Марина ЗАБОЛОТНЯЯ
ЛОШАДИ АКИМОВА
Ученица Акимова, Марина Азизян рассказывала, что своих учеников на постановочном факультете ЛГИТМиКа (факультет он сам же и организовал) Н.П. на первом уроке просил нарисовать фантастическую зверушку. Тест на воображение сбивал с котурнов классического канона. Сам же Акимов, подобно Босху, на протяжении всей своей такой короткой жизни без конца сочинял и пополнял собственный «зоосад» с ручными монстрами. Этим садом была интерпретированная его воображением жизнь. Его сценический иллюзионизм был реальнее той «мыльной оперы», которая происходила наяву. Мрачные горгоны средневековья пропускались через фильтр его художественной фантазии, превращаясь в странных зверушек в немыслимых позах. В «Драконе» (1944, 1962) это использовалось с особым блеском. Фигурки колесниц на стенах дворца стилизовались под барельефы египетских пирамид, -подобный стилистический коктейль поражал зрительское воображение удивительным импровизационным даром. Словно предвосхищая любимые приемы постмодернизма, Акимов с особым изяществом и импровизационной легкостью смешивал краски разных эпох.

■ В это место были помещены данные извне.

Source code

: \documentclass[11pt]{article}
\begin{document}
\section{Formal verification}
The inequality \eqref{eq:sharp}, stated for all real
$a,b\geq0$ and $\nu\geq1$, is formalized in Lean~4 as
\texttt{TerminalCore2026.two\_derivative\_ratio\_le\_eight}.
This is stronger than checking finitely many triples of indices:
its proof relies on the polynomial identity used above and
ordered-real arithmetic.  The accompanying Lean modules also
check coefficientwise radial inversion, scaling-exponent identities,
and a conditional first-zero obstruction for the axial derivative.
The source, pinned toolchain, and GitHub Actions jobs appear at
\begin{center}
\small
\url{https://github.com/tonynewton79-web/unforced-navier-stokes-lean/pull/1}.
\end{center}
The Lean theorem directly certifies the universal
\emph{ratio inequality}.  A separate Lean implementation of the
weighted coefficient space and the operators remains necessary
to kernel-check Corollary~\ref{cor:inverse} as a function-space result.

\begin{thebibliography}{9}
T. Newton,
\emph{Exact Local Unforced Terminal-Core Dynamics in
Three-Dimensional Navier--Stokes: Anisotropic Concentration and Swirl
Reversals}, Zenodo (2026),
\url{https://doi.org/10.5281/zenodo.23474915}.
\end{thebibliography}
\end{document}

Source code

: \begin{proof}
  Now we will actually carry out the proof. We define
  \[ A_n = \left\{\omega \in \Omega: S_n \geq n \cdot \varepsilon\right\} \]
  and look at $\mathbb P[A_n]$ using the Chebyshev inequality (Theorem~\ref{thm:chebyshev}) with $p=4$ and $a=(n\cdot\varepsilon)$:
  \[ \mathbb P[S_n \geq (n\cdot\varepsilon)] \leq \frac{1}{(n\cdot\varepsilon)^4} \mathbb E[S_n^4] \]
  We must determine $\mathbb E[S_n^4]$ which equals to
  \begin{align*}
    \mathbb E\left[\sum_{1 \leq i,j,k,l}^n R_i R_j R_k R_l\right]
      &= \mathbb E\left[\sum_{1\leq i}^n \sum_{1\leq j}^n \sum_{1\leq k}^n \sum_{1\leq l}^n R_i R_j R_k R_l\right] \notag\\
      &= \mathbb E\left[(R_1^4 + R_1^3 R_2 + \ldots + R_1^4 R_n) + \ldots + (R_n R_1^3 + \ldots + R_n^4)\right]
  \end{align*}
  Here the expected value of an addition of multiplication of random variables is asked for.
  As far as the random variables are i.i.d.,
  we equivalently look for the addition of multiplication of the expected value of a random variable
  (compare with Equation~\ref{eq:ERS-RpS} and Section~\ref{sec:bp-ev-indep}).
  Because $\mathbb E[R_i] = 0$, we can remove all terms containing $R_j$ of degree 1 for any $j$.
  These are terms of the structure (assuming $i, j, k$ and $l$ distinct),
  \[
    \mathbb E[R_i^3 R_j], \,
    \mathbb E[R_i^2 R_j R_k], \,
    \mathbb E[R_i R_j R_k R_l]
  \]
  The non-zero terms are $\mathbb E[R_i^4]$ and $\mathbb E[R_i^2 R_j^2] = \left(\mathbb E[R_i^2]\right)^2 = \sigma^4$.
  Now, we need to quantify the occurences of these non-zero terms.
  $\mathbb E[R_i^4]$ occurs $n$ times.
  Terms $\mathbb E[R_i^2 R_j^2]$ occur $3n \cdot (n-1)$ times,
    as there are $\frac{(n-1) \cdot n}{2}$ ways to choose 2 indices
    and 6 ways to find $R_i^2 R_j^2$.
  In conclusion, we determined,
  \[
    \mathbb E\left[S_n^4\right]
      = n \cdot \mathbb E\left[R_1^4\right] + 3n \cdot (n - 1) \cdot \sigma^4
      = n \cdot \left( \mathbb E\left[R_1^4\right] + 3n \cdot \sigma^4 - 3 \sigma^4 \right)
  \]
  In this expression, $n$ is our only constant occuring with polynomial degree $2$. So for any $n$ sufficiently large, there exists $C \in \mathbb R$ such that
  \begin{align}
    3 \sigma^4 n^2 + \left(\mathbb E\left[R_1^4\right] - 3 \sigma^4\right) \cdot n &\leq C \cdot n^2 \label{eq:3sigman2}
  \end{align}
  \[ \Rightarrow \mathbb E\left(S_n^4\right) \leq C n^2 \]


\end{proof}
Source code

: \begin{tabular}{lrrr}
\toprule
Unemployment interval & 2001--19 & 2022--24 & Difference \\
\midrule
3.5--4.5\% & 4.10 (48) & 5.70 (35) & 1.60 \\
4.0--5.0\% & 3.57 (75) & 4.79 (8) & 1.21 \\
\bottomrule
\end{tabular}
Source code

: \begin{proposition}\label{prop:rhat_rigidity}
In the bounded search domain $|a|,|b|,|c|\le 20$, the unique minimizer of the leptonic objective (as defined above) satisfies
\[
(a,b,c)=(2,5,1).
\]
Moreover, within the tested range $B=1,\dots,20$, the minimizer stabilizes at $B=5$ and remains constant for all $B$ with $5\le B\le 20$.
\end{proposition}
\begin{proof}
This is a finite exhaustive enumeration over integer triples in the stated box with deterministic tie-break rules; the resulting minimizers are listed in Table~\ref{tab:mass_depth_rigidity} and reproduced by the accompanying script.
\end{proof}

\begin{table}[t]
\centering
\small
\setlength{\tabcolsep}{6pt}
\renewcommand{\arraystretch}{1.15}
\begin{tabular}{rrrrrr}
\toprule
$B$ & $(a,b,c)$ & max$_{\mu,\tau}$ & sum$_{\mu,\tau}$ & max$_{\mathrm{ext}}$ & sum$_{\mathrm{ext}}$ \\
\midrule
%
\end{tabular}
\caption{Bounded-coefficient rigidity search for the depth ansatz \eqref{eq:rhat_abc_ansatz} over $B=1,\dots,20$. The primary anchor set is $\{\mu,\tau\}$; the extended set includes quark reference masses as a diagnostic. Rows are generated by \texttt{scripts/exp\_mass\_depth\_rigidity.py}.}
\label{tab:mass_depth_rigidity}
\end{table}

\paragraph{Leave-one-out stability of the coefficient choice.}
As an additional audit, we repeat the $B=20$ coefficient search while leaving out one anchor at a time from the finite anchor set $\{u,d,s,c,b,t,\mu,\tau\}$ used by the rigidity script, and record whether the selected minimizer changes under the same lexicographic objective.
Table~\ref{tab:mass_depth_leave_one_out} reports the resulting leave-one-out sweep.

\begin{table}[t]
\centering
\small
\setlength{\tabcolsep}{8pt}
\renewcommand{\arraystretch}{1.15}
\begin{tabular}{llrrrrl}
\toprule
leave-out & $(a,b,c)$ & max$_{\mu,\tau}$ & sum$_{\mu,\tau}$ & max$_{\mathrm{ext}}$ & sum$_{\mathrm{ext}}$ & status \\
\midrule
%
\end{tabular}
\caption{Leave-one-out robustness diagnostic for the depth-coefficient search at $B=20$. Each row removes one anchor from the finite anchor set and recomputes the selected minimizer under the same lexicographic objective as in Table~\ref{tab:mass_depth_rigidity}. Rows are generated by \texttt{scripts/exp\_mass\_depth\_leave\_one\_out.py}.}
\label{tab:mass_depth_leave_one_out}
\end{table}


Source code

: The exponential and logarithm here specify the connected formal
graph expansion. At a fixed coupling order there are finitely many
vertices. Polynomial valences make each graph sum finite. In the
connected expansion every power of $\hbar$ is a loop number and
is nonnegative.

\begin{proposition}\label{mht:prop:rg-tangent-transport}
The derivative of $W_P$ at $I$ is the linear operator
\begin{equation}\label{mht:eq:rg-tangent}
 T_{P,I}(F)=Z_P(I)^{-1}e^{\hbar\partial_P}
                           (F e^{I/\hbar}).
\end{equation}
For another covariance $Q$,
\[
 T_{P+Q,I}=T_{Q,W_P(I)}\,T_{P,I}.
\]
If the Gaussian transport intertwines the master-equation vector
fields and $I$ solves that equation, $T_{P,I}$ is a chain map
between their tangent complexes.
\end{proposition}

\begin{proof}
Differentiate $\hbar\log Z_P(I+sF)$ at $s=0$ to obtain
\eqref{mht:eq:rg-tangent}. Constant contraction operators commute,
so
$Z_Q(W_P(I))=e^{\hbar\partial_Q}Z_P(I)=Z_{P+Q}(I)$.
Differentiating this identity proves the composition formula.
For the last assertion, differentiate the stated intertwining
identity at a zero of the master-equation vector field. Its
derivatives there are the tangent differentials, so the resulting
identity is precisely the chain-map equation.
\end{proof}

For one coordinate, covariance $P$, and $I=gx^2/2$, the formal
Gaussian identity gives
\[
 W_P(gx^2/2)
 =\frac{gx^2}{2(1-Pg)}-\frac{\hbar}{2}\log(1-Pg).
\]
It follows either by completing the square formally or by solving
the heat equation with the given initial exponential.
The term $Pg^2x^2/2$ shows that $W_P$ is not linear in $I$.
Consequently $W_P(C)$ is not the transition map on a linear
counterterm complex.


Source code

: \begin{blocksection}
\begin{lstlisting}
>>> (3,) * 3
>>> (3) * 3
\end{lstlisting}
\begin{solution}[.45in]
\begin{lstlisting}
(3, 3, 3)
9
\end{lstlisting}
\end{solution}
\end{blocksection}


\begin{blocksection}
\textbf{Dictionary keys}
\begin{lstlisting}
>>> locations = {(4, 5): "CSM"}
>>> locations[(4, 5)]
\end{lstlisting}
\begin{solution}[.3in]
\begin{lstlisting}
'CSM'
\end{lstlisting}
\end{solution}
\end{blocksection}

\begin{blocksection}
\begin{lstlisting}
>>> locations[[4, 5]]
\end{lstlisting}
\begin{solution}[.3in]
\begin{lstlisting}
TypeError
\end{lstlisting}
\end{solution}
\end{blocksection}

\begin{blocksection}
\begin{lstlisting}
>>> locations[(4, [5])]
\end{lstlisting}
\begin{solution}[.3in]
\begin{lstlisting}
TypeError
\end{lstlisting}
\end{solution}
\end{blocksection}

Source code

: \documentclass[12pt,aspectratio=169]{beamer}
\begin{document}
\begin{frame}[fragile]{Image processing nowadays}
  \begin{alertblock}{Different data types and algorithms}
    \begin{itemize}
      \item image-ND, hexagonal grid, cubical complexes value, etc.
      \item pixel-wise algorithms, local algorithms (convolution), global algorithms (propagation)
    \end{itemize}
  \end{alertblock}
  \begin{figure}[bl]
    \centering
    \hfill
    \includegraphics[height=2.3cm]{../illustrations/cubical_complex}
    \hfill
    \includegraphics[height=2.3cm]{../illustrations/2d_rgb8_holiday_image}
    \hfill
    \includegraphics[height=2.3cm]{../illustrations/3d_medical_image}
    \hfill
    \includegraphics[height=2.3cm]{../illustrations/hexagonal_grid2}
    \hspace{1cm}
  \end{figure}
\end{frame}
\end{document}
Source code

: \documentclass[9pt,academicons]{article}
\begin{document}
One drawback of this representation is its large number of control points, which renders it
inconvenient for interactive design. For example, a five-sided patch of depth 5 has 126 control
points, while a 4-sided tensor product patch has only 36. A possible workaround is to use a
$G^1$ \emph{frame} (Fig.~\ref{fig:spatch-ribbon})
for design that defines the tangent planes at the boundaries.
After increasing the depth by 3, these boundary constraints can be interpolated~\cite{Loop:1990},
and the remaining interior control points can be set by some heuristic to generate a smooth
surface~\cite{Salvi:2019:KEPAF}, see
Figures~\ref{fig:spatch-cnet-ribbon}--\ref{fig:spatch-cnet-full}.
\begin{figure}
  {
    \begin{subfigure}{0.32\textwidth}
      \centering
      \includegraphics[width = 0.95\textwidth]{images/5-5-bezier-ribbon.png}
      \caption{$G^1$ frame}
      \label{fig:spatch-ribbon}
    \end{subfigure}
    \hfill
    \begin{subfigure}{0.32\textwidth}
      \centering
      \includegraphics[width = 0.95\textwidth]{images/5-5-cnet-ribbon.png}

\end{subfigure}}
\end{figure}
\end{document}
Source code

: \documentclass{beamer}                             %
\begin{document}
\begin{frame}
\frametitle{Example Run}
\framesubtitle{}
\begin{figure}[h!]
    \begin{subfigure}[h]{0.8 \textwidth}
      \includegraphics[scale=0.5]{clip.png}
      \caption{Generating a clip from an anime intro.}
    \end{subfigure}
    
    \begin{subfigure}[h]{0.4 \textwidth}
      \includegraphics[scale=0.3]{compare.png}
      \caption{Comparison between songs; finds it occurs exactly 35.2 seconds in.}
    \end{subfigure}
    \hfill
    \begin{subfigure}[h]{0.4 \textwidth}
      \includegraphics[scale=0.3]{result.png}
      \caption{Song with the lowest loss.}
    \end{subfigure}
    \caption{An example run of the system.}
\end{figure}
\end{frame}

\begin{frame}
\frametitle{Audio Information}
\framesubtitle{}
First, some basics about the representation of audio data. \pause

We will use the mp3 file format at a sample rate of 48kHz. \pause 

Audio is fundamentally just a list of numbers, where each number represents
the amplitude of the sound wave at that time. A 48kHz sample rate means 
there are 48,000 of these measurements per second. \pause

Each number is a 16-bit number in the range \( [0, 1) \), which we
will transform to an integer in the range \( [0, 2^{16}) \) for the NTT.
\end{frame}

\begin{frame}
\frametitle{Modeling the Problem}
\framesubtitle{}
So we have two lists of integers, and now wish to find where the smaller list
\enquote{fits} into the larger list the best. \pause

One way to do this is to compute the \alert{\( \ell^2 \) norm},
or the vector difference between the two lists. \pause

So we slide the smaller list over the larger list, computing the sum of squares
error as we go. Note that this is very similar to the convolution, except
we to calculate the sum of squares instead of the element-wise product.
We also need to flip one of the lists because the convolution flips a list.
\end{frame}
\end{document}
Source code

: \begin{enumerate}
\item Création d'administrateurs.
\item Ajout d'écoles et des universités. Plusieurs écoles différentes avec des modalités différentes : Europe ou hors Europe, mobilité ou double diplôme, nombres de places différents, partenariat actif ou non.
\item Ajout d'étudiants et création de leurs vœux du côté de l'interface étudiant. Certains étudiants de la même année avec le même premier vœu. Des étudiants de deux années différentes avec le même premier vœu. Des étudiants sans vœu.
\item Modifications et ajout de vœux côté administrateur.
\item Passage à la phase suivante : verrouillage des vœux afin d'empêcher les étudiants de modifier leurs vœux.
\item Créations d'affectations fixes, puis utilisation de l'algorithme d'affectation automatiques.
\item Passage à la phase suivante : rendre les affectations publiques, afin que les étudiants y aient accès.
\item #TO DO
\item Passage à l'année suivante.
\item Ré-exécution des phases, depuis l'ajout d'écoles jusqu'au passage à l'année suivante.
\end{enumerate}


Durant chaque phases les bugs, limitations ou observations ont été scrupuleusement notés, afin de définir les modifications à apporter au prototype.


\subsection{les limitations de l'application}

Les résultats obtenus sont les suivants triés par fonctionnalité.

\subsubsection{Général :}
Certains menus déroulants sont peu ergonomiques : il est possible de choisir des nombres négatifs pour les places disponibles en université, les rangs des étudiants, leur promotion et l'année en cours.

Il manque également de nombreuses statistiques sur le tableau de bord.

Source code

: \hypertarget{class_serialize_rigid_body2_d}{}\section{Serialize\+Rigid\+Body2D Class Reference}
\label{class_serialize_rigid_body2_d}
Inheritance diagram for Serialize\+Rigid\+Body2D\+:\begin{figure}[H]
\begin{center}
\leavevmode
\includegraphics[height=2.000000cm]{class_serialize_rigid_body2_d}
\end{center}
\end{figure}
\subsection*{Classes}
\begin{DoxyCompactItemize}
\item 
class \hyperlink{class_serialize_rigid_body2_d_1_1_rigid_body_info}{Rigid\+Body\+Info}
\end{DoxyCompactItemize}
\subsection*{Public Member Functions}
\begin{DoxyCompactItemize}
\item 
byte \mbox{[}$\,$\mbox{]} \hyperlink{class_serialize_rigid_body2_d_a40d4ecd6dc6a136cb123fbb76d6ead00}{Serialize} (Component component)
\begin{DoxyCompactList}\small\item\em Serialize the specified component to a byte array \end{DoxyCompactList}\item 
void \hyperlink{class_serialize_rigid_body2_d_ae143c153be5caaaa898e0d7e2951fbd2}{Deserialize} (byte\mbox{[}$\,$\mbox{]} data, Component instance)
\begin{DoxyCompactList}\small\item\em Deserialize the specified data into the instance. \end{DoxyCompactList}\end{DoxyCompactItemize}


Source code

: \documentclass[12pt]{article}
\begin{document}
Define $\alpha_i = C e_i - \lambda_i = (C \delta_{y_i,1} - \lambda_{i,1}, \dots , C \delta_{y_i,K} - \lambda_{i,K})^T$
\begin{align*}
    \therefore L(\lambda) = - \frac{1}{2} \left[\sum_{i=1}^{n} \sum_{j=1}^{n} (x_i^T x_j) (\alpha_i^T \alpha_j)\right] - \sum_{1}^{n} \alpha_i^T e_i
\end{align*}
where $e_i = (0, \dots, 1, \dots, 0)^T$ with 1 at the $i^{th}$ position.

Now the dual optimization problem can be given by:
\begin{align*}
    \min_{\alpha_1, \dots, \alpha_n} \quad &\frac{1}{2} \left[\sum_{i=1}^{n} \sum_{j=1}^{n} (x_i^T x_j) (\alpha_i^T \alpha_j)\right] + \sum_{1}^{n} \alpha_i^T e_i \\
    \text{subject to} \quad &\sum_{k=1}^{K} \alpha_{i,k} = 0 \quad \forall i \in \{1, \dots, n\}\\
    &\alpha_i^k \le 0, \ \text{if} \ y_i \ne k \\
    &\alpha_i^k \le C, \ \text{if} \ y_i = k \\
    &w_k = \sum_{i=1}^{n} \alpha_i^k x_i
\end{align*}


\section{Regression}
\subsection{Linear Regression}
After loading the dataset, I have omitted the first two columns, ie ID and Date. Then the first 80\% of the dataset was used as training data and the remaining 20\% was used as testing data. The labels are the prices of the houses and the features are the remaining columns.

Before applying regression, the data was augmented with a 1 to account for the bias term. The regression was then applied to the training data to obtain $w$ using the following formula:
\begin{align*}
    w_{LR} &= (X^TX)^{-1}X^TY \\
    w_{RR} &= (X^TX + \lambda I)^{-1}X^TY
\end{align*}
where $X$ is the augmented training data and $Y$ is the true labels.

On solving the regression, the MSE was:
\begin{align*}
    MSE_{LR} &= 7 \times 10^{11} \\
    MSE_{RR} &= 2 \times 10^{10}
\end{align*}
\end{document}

Бесконечно деятельная, целеустремленная и творчески жадная натура Акимова, кажется, не знала остановок. Он пролетел земную жизнь стремительно, хотя и на перекладных. Обстоятельства времени и места - то отстранят от должности художественного руководителя собственного театра, то цензура за горло схватит, то инфаркт свалит... - обстоятельства тормозили тело, но не мысль. Он будто всегда помнил пословицу Гамлета: «Покуда травка подрастет, лошадка с голоду умрет». И торопился. Говорят, даже придумал приспособление для телефона, чтобы можно было рисовать во время ночных бесед с друзьями.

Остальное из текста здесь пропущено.